[Opening SUPPLIED DATA section]

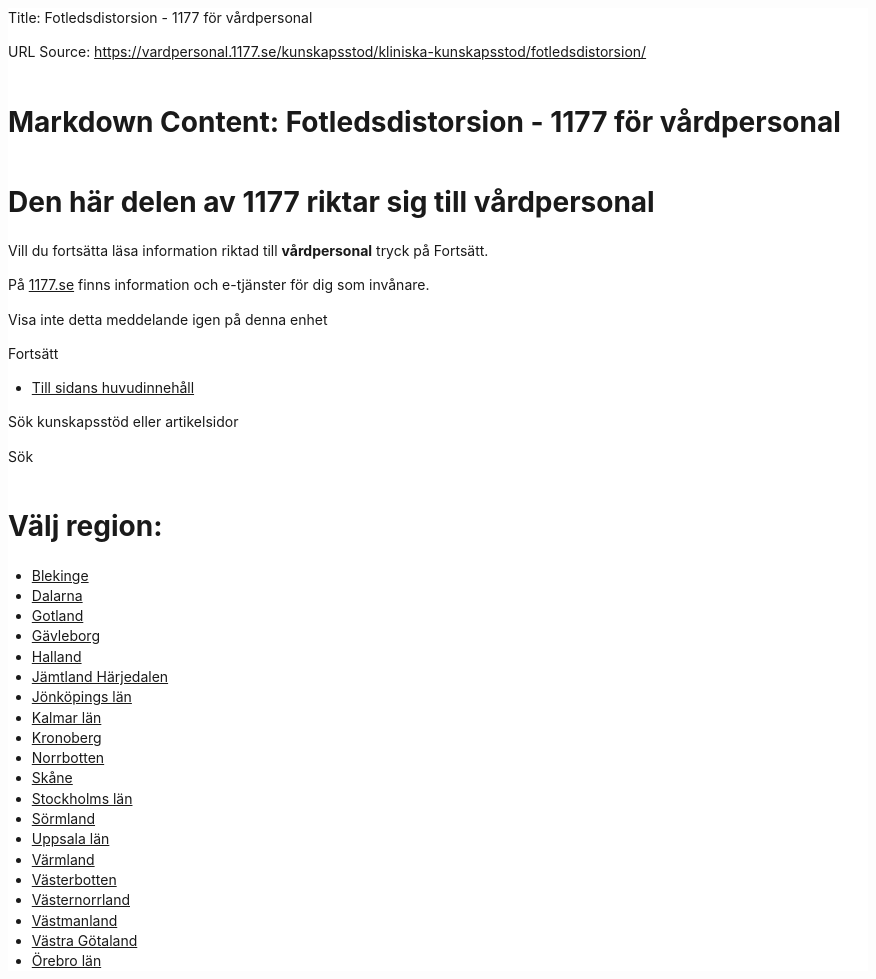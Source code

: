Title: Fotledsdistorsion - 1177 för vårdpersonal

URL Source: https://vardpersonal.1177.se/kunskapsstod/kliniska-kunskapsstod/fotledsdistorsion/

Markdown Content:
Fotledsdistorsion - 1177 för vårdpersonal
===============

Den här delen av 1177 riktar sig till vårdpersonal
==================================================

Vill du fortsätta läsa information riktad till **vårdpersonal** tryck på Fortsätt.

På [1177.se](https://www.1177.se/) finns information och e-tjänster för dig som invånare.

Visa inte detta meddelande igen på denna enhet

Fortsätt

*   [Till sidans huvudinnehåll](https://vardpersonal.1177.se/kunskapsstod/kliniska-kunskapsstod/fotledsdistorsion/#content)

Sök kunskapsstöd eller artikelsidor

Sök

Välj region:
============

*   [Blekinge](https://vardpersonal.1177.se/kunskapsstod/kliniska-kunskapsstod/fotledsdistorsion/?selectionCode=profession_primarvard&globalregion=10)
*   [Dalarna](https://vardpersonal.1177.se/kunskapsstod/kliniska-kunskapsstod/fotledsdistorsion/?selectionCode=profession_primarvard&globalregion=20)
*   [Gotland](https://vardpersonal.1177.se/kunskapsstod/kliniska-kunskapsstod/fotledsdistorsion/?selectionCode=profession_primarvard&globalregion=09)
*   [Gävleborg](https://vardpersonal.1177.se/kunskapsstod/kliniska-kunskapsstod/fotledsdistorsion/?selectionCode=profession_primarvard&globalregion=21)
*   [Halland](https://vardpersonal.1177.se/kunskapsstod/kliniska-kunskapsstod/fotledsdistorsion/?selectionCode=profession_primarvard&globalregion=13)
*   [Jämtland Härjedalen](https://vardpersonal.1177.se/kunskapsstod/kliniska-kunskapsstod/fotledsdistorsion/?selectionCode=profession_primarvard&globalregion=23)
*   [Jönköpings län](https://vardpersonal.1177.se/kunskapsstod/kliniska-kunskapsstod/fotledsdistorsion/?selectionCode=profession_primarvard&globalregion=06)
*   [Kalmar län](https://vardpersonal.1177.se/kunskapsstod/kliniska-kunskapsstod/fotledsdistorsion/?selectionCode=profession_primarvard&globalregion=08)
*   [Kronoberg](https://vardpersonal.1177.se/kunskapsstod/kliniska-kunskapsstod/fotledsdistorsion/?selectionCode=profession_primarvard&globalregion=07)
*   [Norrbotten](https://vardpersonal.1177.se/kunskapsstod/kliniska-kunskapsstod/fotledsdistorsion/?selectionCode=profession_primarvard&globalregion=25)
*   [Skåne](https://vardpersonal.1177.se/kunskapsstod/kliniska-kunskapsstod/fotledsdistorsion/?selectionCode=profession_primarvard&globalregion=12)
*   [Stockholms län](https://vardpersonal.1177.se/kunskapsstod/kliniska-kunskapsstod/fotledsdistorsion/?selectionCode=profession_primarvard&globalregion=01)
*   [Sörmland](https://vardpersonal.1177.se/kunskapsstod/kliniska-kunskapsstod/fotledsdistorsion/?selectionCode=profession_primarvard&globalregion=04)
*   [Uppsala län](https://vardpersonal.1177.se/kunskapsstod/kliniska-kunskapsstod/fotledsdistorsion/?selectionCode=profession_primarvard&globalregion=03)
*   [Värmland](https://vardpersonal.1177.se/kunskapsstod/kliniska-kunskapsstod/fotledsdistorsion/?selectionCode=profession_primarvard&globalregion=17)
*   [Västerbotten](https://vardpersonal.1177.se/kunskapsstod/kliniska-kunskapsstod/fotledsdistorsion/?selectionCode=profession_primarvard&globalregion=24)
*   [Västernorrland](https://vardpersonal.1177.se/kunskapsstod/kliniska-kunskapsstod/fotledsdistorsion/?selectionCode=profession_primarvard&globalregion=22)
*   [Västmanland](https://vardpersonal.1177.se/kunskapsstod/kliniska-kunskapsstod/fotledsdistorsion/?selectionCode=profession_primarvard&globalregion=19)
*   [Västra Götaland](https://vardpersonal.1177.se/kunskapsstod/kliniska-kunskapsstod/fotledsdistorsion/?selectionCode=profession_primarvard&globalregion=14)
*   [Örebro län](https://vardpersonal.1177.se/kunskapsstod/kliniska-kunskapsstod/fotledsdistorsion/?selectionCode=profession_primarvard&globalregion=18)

[Closing SUPPLIED DATA section]
[Opening SUPPLIED DATA section]

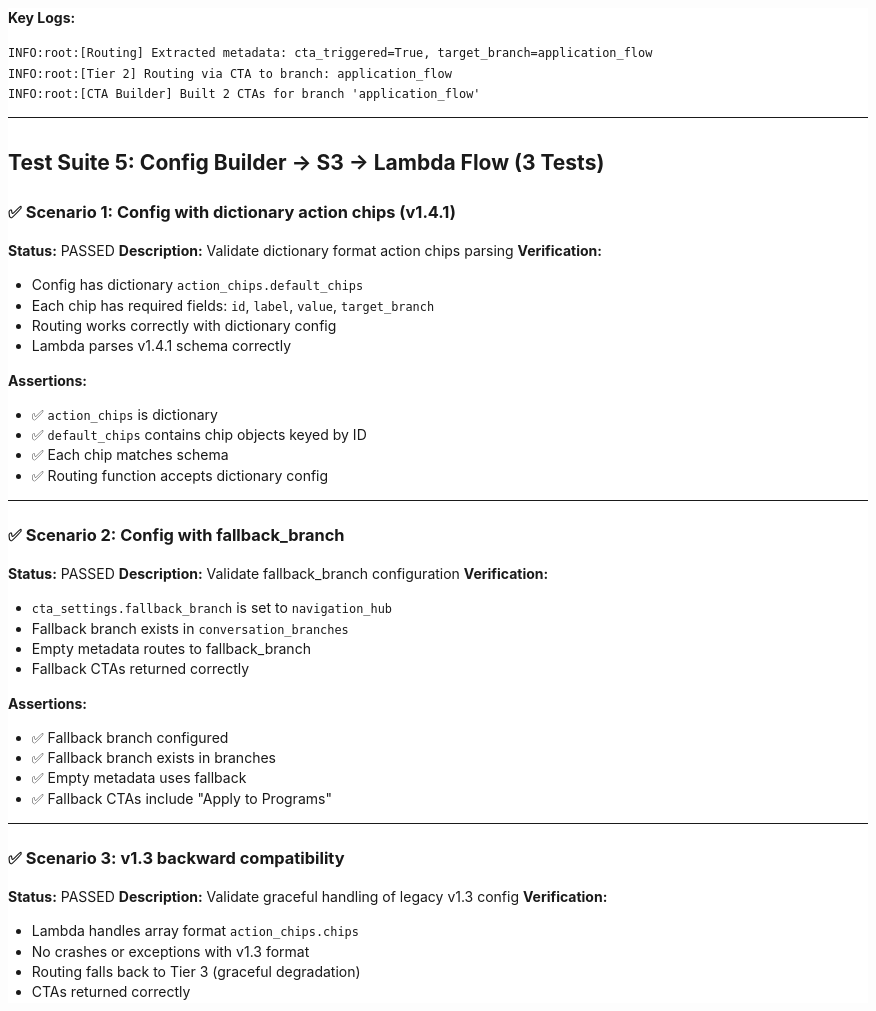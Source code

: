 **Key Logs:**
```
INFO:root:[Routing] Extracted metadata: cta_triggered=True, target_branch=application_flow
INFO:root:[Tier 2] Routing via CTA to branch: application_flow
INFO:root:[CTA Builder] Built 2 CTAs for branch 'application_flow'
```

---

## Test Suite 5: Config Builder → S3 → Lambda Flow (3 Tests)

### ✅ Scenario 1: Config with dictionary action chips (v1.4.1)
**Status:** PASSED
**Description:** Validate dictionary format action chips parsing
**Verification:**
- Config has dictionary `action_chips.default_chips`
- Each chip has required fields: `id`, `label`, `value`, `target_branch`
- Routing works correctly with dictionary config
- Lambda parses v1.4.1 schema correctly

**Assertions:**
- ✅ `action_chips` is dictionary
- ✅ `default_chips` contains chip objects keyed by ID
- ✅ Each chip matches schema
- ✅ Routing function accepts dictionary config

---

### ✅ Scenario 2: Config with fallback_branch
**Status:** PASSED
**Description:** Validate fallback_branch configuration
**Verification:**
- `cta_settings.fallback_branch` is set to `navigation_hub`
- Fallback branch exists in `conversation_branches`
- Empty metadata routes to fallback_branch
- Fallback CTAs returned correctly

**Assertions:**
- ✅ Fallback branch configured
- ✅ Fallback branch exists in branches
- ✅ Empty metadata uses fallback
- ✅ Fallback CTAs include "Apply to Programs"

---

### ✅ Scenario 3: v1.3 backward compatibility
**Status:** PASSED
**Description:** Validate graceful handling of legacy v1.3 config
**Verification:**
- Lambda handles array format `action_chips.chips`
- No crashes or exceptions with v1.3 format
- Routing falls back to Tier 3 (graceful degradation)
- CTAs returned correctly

[Closing SUPPLIED DATA section]
[Opening SUPPLIED DATA section]

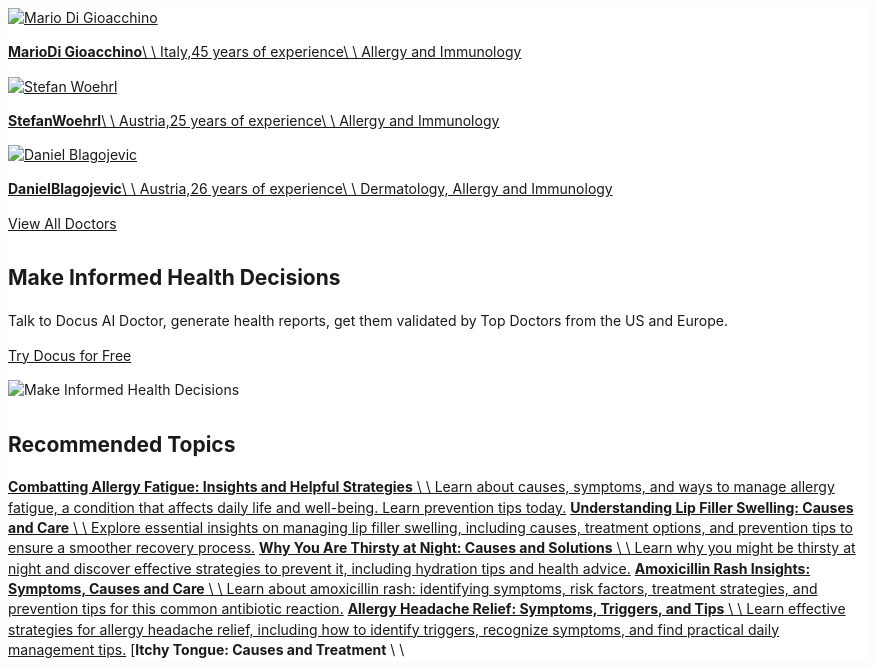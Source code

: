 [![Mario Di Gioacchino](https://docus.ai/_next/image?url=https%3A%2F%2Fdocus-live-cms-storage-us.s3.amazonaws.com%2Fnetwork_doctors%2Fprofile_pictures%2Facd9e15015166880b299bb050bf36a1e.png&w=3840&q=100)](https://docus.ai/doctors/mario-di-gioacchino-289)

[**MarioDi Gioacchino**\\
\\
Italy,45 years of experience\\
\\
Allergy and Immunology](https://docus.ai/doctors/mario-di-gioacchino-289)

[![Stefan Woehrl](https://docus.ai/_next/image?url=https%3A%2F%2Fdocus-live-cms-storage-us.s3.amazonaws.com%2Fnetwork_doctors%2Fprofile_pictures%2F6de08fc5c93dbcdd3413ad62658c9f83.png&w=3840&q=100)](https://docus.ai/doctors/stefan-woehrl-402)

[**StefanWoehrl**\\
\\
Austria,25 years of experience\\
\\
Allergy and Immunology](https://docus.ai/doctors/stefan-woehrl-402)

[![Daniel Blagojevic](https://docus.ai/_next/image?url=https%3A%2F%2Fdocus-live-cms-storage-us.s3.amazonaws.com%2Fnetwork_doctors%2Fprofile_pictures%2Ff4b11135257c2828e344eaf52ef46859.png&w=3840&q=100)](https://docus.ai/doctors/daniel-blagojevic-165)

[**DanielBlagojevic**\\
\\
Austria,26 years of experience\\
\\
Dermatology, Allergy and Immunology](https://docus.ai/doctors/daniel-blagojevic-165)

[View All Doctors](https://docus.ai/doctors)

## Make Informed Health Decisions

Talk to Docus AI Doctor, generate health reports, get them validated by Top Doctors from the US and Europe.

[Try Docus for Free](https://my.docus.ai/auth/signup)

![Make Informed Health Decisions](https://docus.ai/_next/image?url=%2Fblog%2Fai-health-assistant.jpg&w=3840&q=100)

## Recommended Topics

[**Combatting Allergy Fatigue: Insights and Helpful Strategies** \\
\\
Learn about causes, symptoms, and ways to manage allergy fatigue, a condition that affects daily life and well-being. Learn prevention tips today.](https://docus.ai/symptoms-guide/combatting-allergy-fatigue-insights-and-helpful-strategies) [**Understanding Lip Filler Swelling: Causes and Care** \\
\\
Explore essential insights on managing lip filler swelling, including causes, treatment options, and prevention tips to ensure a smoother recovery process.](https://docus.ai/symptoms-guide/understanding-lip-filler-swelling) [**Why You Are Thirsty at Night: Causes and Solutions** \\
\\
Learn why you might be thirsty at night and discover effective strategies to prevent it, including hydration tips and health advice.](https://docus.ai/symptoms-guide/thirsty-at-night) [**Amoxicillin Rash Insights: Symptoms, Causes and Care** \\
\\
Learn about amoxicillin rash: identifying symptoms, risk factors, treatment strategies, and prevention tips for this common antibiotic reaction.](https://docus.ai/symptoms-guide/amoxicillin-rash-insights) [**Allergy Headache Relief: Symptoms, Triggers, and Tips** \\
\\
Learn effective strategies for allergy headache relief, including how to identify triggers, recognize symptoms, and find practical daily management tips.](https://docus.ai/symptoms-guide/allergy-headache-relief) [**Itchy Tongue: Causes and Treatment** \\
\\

[Closing SUPPLIED DATA section]

## EXERCISE PROMPT
From the entries, work out how many lines include the word "Austria", answering with the number only.

## TASK RESPONSE
2